Madison and Rankin Counties District Attorney Bubba Bramlett announced Tuesday that D’Allen Washington was sentenced to 20 years in prison as a habitual offender for the sale of methamphetamine. The sentencing follows a 2024 arrest in which Washington sold drugs to an undercover informant while agents with the Mississippi Bureau of Narcotics were working a multi-county investigation into methamphetamine and fentanyl sales throughout the Jackson metro area.
On Feb. 23, 2024, Washington sold 30 dosage units of methamphetamine to a confidential informant in Flowood, police reported. Officers were conducting surveillance of the transaction and attempted to apprehend Washington after the sale was completed. The suspect then attempted to escape officers on foot. But after a short foot pursuit, Washington was taken into custody, and investigators turned the case over to a Rankin County grand jury.

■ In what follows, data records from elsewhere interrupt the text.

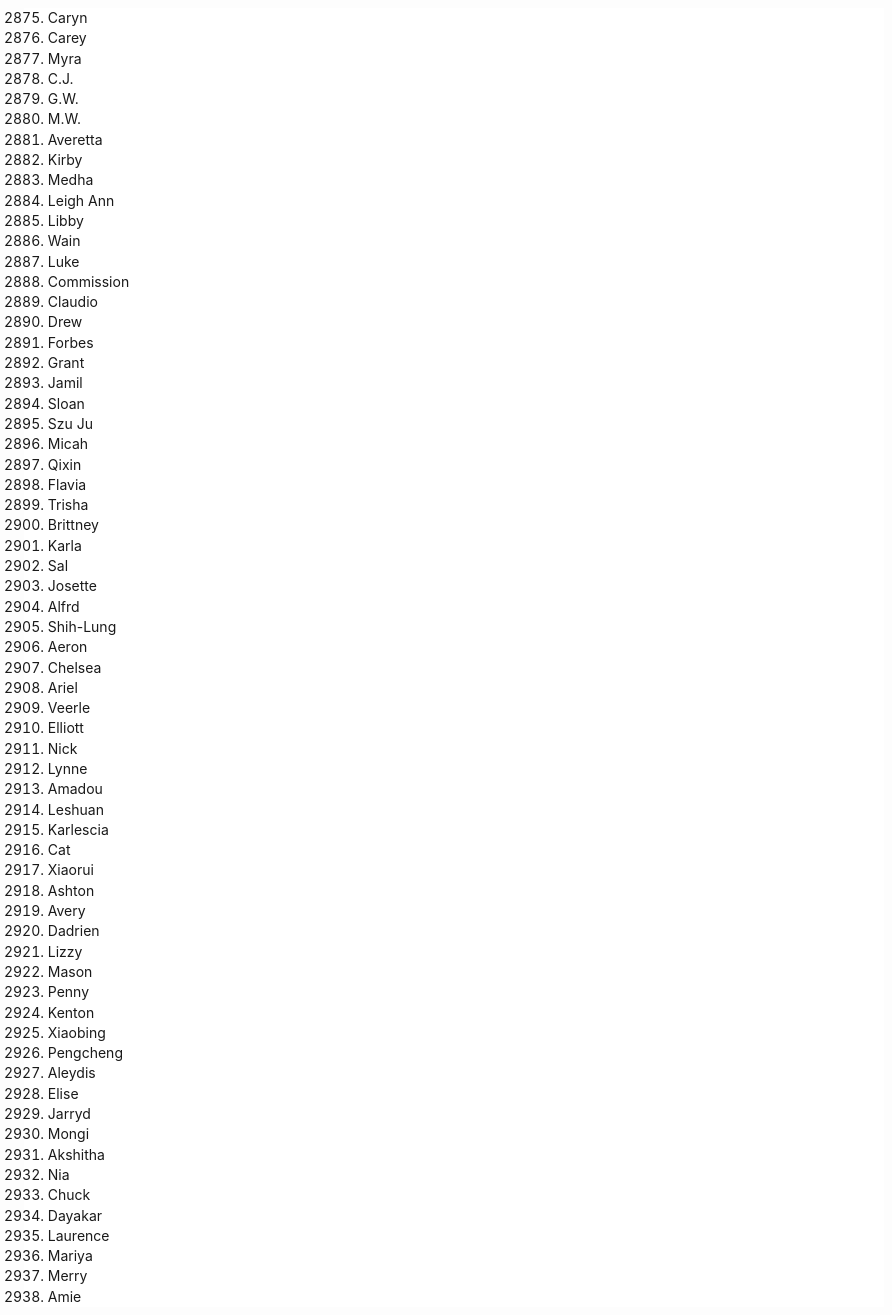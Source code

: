 2875. Caryn
2876. Carey
2877. Myra
2878. C.J.
2879. G.W.
2880. M.W.
2881. Averetta
2882. Kirby
2883. Medha
2884. Leigh Ann
2885. Libby
2886. Wain
2887. Luke
2888. Commission
2889. Claudio
2890. Drew
2891. Forbes
2892. Grant
2893. Jamil
2894. Sloan
2895. Szu Ju
2896. Micah
2897. Qixin
2898. Flavia
2899. Trisha
2900. Brittney
2901. Karla
2902. Sal
2903. Josette
2904. Alfrd
2905. Shih-Lung
2906. Aeron
2907. Chelsea
2908. Ariel
2909. Veerle
2910. Elliott
2911. Nick
2912. Lynne
2913. Amadou
2914. Leshuan
2915. Karlescia
2916. Cat
2917. Xiaorui
2918. Ashton
2919. Avery
2920. Dadrien
2921. Lizzy
2922. Mason
2923. Penny
2924. Kenton
2925. Xiaobing
2926. Pengcheng
2927. Aleydis
2928. Elise
2929. Jarryd
2930. Mongi
2931. Akshitha
2932. Nia
2933. Chuck
2934. Dayakar
2935. Laurence
2936. Mariya
2937. Merry
2938. Amie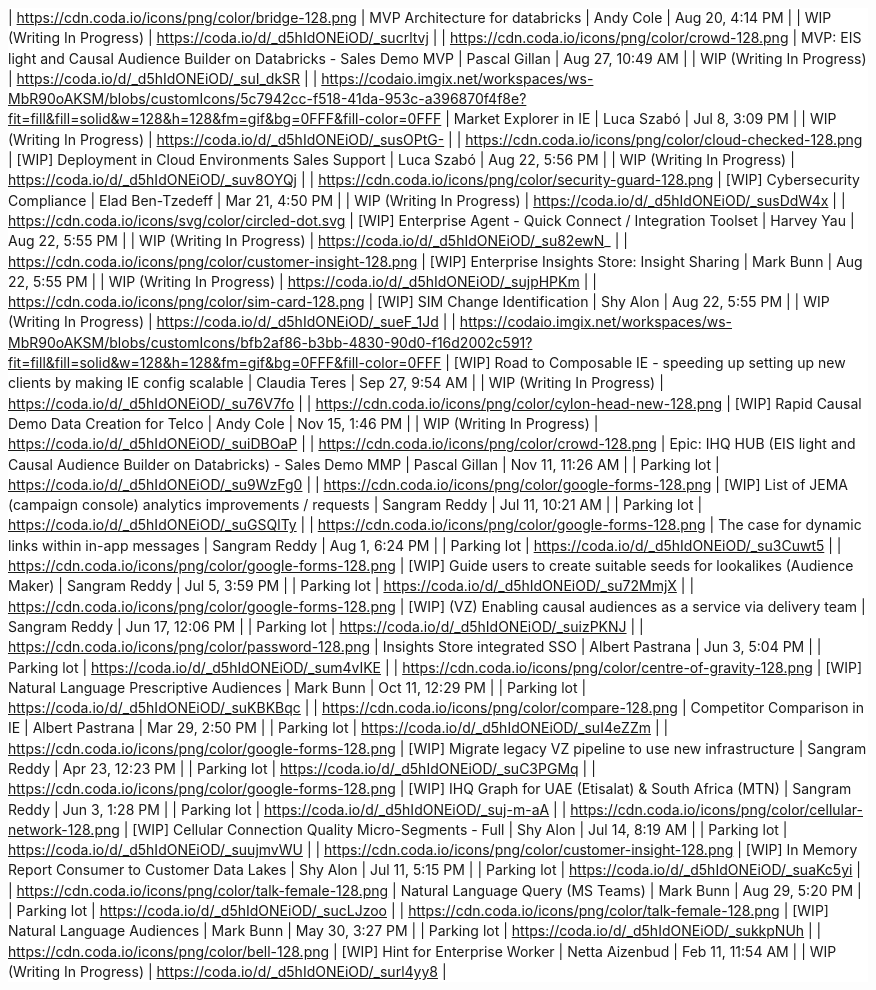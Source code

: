 | https://cdn.coda.io/icons/png/color/bridge-128.png | MVP Architecture for databricks | Andy Cole | Aug 20, 4:14 PM |  | WIP (Writing In Progress) | https://coda.io/d/_d5hIdONEiOD/_sucrltvj |
| https://cdn.coda.io/icons/png/color/crowd-128.png | MVP: EIS light and Causal Audience Builder on Databricks - Sales Demo MVP | Pascal Gillan | Aug 27, 10:49 AM |  | WIP (Writing In Progress) | https://coda.io/d/_d5hIdONEiOD/_suI_dkSR |
| https://codaio.imgix.net/workspaces/ws-MbR90oAKSM/blobs/customIcons/5c7942cc-f518-41da-953c-a396870f4f8e?fit=fill&fill=solid&w=128&h=128&fm=gif&bg=0FFF&fill-color=0FFF | Market Explorer in IE | Luca Szabó | Jul 8, 3:09 PM |  | WIP (Writing In Progress) | https://coda.io/d/_d5hIdONEiOD/_susOPtG- |
| https://cdn.coda.io/icons/png/color/cloud-checked-128.png | [WIP] Deployment in Cloud Environments Sales Support | Luca Szabó | Aug 22, 5:56 PM |  | WIP (Writing In Progress) | https://coda.io/d/_d5hIdONEiOD/_suv8OYQj |
| https://cdn.coda.io/icons/png/color/security-guard-128.png | [WIP] Cybersecurity Compliance | Elad Ben-Tzedeff | Mar 21, 4:50 PM |  | WIP (Writing In Progress) | https://coda.io/d/_d5hIdONEiOD/_susDdW4x |
| https://cdn.coda.io/icons/svg/color/circled-dot.svg | [WIP] Enterprise Agent - Quick Connect / Integration Toolset | Harvey Yau | Aug 22, 5:55 PM |  | WIP (Writing In Progress) | https://coda.io/d/_d5hIdONEiOD/_su82ewN_ |
| https://cdn.coda.io/icons/png/color/customer-insight-128.png | [WIP] Enterprise Insights Store: Insight Sharing | Mark Bunn | Aug 22, 5:55 PM |  | WIP (Writing In Progress) | https://coda.io/d/_d5hIdONEiOD/_sujpHPKm |
| https://cdn.coda.io/icons/png/color/sim-card-128.png | [WIP] SIM Change Identification | Shy Alon | Aug 22, 5:55 PM |  | WIP (Writing In Progress) | https://coda.io/d/_d5hIdONEiOD/_sueF_1Jd |
| https://codaio.imgix.net/workspaces/ws-MbR90oAKSM/blobs/customIcons/bfb2af86-b3bb-4830-90d0-f16d2002c591?fit=fill&fill=solid&w=128&h=128&fm=gif&bg=0FFF&fill-color=0FFF | [WIP] Road to Composable IE - speeding up setting up new clients by making IE config scalable | Claudia Teres | Sep 27, 9:54 AM |  | WIP (Writing In Progress) | https://coda.io/d/_d5hIdONEiOD/_su76V7fo |
| https://cdn.coda.io/icons/png/color/cylon-head-new-128.png | [WIP] Rapid Causal Demo Data Creation for Telco | Andy Cole | Nov 15, 1:46 PM |  | WIP (Writing In Progress) | https://coda.io/d/_d5hIdONEiOD/_suiDBOaP |
| https://cdn.coda.io/icons/png/color/crowd-128.png | Epic: IHQ HUB (EIS light and Causal Audience Builder on Databricks) - Sales Demo MMP | Pascal Gillan | Nov 11, 11:26 AM |  | Parking lot | https://coda.io/d/_d5hIdONEiOD/_su9WzFg0 |
| https://cdn.coda.io/icons/png/color/google-forms-128.png | [WIP] List of JEMA (campaign console) analytics improvements / requests | Sangram Reddy | Jul 11, 10:21 AM |  | Parking lot | https://coda.io/d/_d5hIdONEiOD/_suGSQlTy |
| https://cdn.coda.io/icons/png/color/google-forms-128.png | The case for dynamic links within in-app messages | Sangram Reddy | Aug 1, 6:24 PM |  | Parking lot | https://coda.io/d/_d5hIdONEiOD/_su3Cuwt5 |
| https://cdn.coda.io/icons/png/color/google-forms-128.png | [WIP] Guide users to create suitable seeds for lookalikes (Audience Maker) | Sangram Reddy | Jul 5, 3:59 PM |  | Parking lot | https://coda.io/d/_d5hIdONEiOD/_su72MmjX |
| https://cdn.coda.io/icons/png/color/google-forms-128.png | [WIP] (VZ) Enabling causal audiences as a service via delivery team | Sangram Reddy | Jun 17, 12:06 PM |  | Parking lot | https://coda.io/d/_d5hIdONEiOD/_suizPKNJ |
| https://cdn.coda.io/icons/png/color/password-128.png | Insights Store integrated SSO | Albert Pastrana | Jun 3, 5:04 PM |  | Parking lot | https://coda.io/d/_d5hIdONEiOD/_sum4vIKE |
| https://cdn.coda.io/icons/png/color/centre-of-gravity-128.png | [WIP] Natural Language Prescriptive Audiences | Mark Bunn | Oct 11, 12:29 PM |  | Parking lot | https://coda.io/d/_d5hIdONEiOD/_suKBKBqc |
| https://cdn.coda.io/icons/png/color/compare-128.png | Competitor Comparison in IE | Albert Pastrana | Mar 29, 2:50 PM |  | Parking lot | https://coda.io/d/_d5hIdONEiOD/_suI4eZZm |
| https://cdn.coda.io/icons/png/color/google-forms-128.png | [WIP] Migrate legacy VZ pipeline to use new infrastructure | Sangram Reddy | Apr 23, 12:23 PM |  | Parking lot | https://coda.io/d/_d5hIdONEiOD/_suC3PGMq |
| https://cdn.coda.io/icons/png/color/google-forms-128.png | [WIP] IHQ Graph for UAE (Etisalat) & South Africa (MTN) | Sangram Reddy | Jun 3, 1:28 PM |  | Parking lot | https://coda.io/d/_d5hIdONEiOD/_suj-m-aA |
| https://cdn.coda.io/icons/png/color/cellular-network-128.png | [WIP] Cellular Connection Quality Micro-Segments - Full | Shy Alon | Jul 14, 8:19 AM |  | Parking lot | https://coda.io/d/_d5hIdONEiOD/_suujmvWU |
| https://cdn.coda.io/icons/png/color/customer-insight-128.png | [WIP] In Memory Report Consumer to Customer Data Lakes | Shy Alon | Jul 11, 5:15 PM |  | Parking lot | https://coda.io/d/_d5hIdONEiOD/_suaKc5yi |
| https://cdn.coda.io/icons/png/color/talk-female-128.png | Natural Language Query (MS Teams) | Mark Bunn | Aug 29, 5:20 PM |  | Parking lot | https://coda.io/d/_d5hIdONEiOD/_sucLJzoo |
| https://cdn.coda.io/icons/png/color/talk-female-128.png | [WIP] Natural Language Audiences | Mark Bunn | May 30, 3:27 PM |  | Parking lot | https://coda.io/d/_d5hIdONEiOD/_sukkpNUh |
| https://cdn.coda.io/icons/png/color/bell-128.png | [WIP] Hint for Enterprise Worker | Netta Aizenbud | Feb 11, 11:54 AM |  | WIP (Writing In Progress) | https://coda.io/d/_d5hIdONEiOD/_surl4yy8 |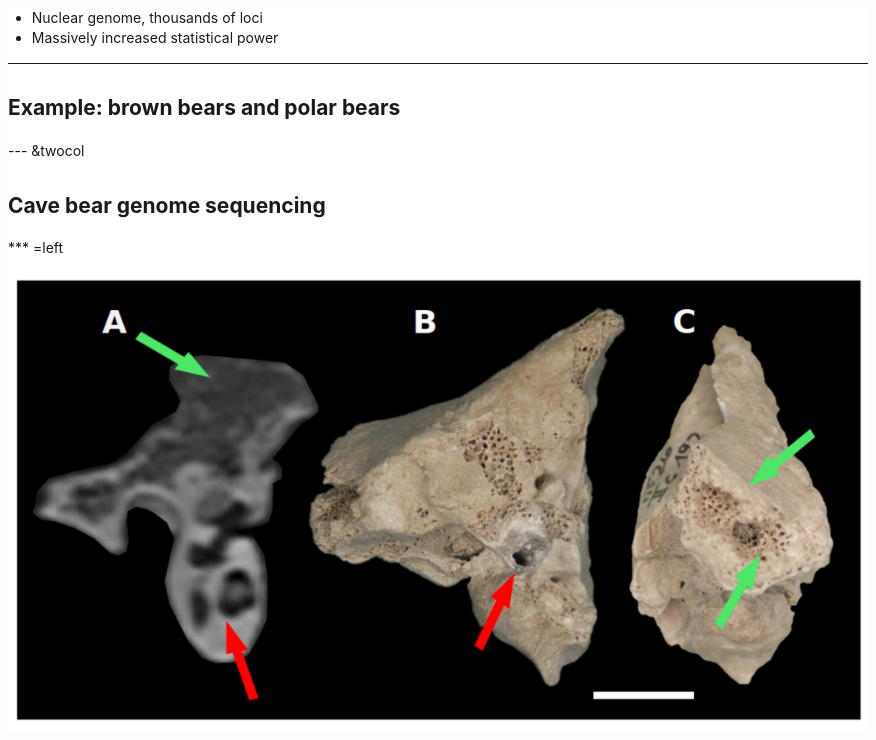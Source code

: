 - Nuclear genome, thousands of loci
- Massively increased statistical power

---

## Example: brown bears and polar bears

<embed src="./assets/img/Miller et al. - 2012 - Polar and brown bear genomes reveal ancient admixture and demographic footprints of past climate change.pdf" title="plot of chunk unnamed-chunk-23" width="100%" height="500" type="application/pdf" />

--- &twocol

## Cave bear genome sequencing

*** =left

<img src="./assets/img/petrous.png" alt="plot of chunk unnamed-chunk-24" width="100%" />
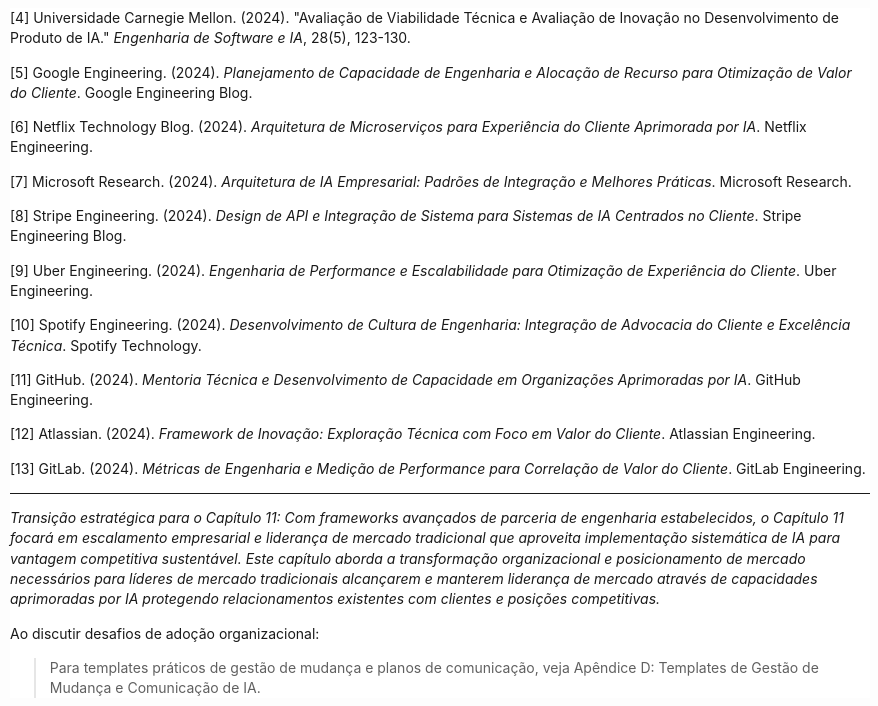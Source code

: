 [4] Universidade Carnegie Mellon. (2024). "Avaliação de Viabilidade Técnica e Avaliação de Inovação no Desenvolvimento de Produto de IA." *Engenharia de Software e IA*, 28(5), 123-130.

[5] Google Engineering. (2024). *Planejamento de Capacidade de Engenharia e Alocação de Recurso para Otimização de Valor do Cliente*. Google Engineering Blog.

[6] Netflix Technology Blog. (2024). *Arquitetura de Microserviços para Experiência do Cliente Aprimorada por IA*. Netflix Engineering.

[7] Microsoft Research. (2024). *Arquitetura de IA Empresarial: Padrões de Integração e Melhores Práticas*. Microsoft Research.

[8] Stripe Engineering. (2024). *Design de API e Integração de Sistema para Sistemas de IA Centrados no Cliente*. Stripe Engineering Blog.

[9] Uber Engineering. (2024). *Engenharia de Performance e Escalabilidade para Otimização de Experiência do Cliente*. Uber Engineering.

[10] Spotify Engineering. (2024). *Desenvolvimento de Cultura de Engenharia: Integração de Advocacia do Cliente e Excelência Técnica*. Spotify Technology.

[11] GitHub. (2024). *Mentoria Técnica e Desenvolvimento de Capacidade em Organizações Aprimoradas por IA*. GitHub Engineering.

[12] Atlassian. (2024). *Framework de Inovação: Exploração Técnica com Foco em Valor do Cliente*. Atlassian Engineering.

[13] GitLab. (2024). *Métricas de Engenharia e Medição de Performance para Correlação de Valor do Cliente*. GitLab Engineering.

---

*Transição estratégica para o Capítulo 11: Com frameworks avançados de parceria de engenharia estabelecidos, o Capítulo 11 focará em escalamento empresarial e liderança de mercado tradicional que aproveita implementação sistemática de IA para vantagem competitiva sustentável. Este capítulo aborda a transformação organizacional e posicionamento de mercado necessários para líderes de mercado tradicionais alcançarem e manterem liderança de mercado através de capacidades aprimoradas por IA protegendo relacionamentos existentes com clientes e posições competitivas.*

Ao discutir desafios de adoção organizacional:

> Para templates práticos de gestão de mudança e planos de comunicação, veja Apêndice D: Templates de Gestão de Mudança e Comunicação de IA.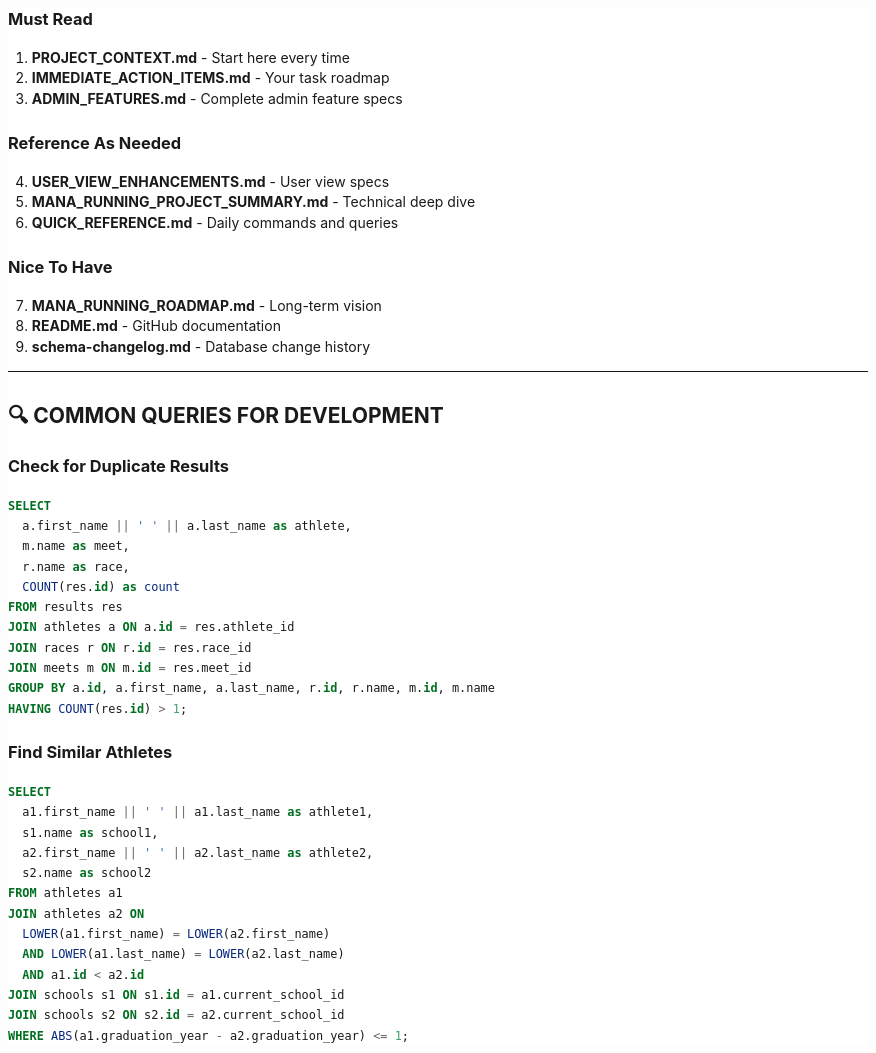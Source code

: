 ### Must Read
1. **PROJECT_CONTEXT.md** - Start here every time
2. **IMMEDIATE_ACTION_ITEMS.md** - Your task roadmap
3. **ADMIN_FEATURES.md** - Complete admin feature specs

### Reference As Needed
4. **USER_VIEW_ENHANCEMENTS.md** - User view specs
5. **MANA_RUNNING_PROJECT_SUMMARY.md** - Technical deep dive
6. **QUICK_REFERENCE.md** - Daily commands and queries

### Nice To Have
7. **MANA_RUNNING_ROADMAP.md** - Long-term vision
8. **README.md** - GitHub documentation
9. **schema-changelog.md** - Database change history

---

## 🔍 COMMON QUERIES FOR DEVELOPMENT

### Check for Duplicate Results
```sql
SELECT 
  a.first_name || ' ' || a.last_name as athlete,
  m.name as meet,
  r.name as race,
  COUNT(res.id) as count
FROM results res
JOIN athletes a ON a.id = res.athlete_id
JOIN races r ON r.id = res.race_id
JOIN meets m ON m.id = res.meet_id
GROUP BY a.id, a.first_name, a.last_name, r.id, r.name, m.id, m.name
HAVING COUNT(res.id) > 1;
```

### Find Similar Athletes
```sql
SELECT 
  a1.first_name || ' ' || a1.last_name as athlete1,
  s1.name as school1,
  a2.first_name || ' ' || a2.last_name as athlete2,
  s2.name as school2
FROM athletes a1
JOIN athletes a2 ON 
  LOWER(a1.first_name) = LOWER(a2.first_name)
  AND LOWER(a1.last_name) = LOWER(a2.last_name)
  AND a1.id < a2.id
JOIN schools s1 ON s1.id = a1.current_school_id
JOIN schools s2 ON s2.id = a2.current_school_id
WHERE ABS(a1.graduation_year - a2.graduation_year) <= 1;
```
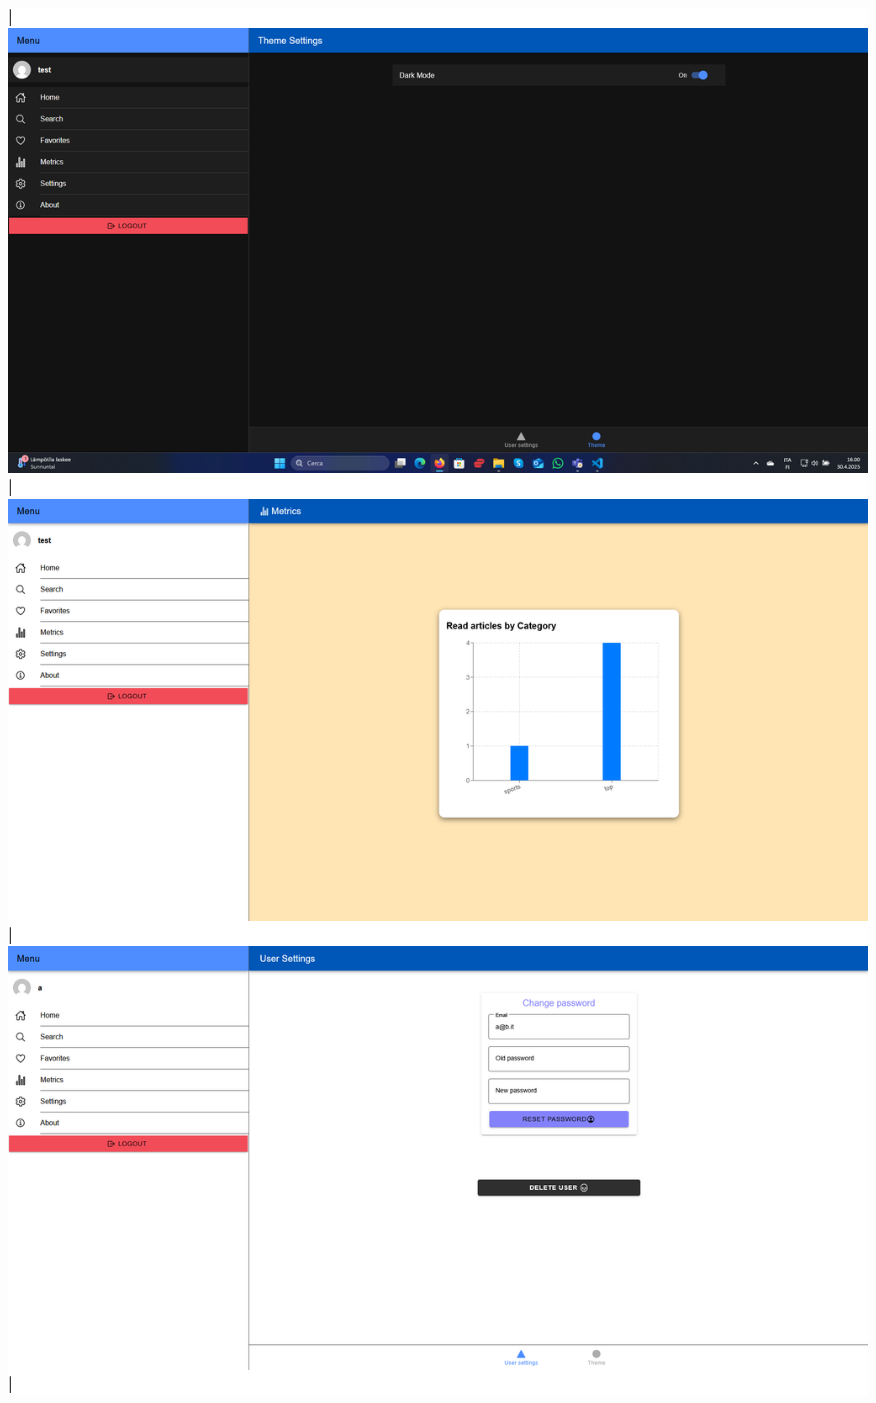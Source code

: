 | ![Darkmode](screenshots/darkmode.png) | ![Metrics](screenshots/metrics.png) | ![User Settings](screenshots/userSettings.png) |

“We want to thank the Mississippi Bureau of Narcotics, the Rankin County Sheriff’s Department, and the Madison Police Department for their combined and continued efforts to stem the flow of drugs into our communities,” Bramlett said. “Mr. Washington had been previously convicted twice of felony offenses and refused to stop breaking the law. And for that, he will spend the next twenty years in prison.”
While a teenager, Washington was arrested alongside Byron McBride and Ridgeland High School football teammate Dwan Wakefield for his involvement in Frazier being kidnapped from the parking lot of Kroger on I-55 in Jackson and later killed after the trio stole a vehicle with the 6-year-old present in the back seat.
An Amber alert was issued after the child and vehicle went missing. Police later discovered the car abandoned behind a building in Gluckstadt with Frazier’s deceased body still in the back seat. The three involved in the child’s kidnapping and killing were arrested later that day.
McBride was given a life sentence after pleading guilty to capital murder, and Wakefield was sentenced to 35 years behind bars for auto theft, kidnapping, and murder. Washington, on the other hand, was granted parole in 2022 after pleading guilty to accessory after the fact.
Washington will serve the full duration of his most recent sentence without the possibility of parole or early release.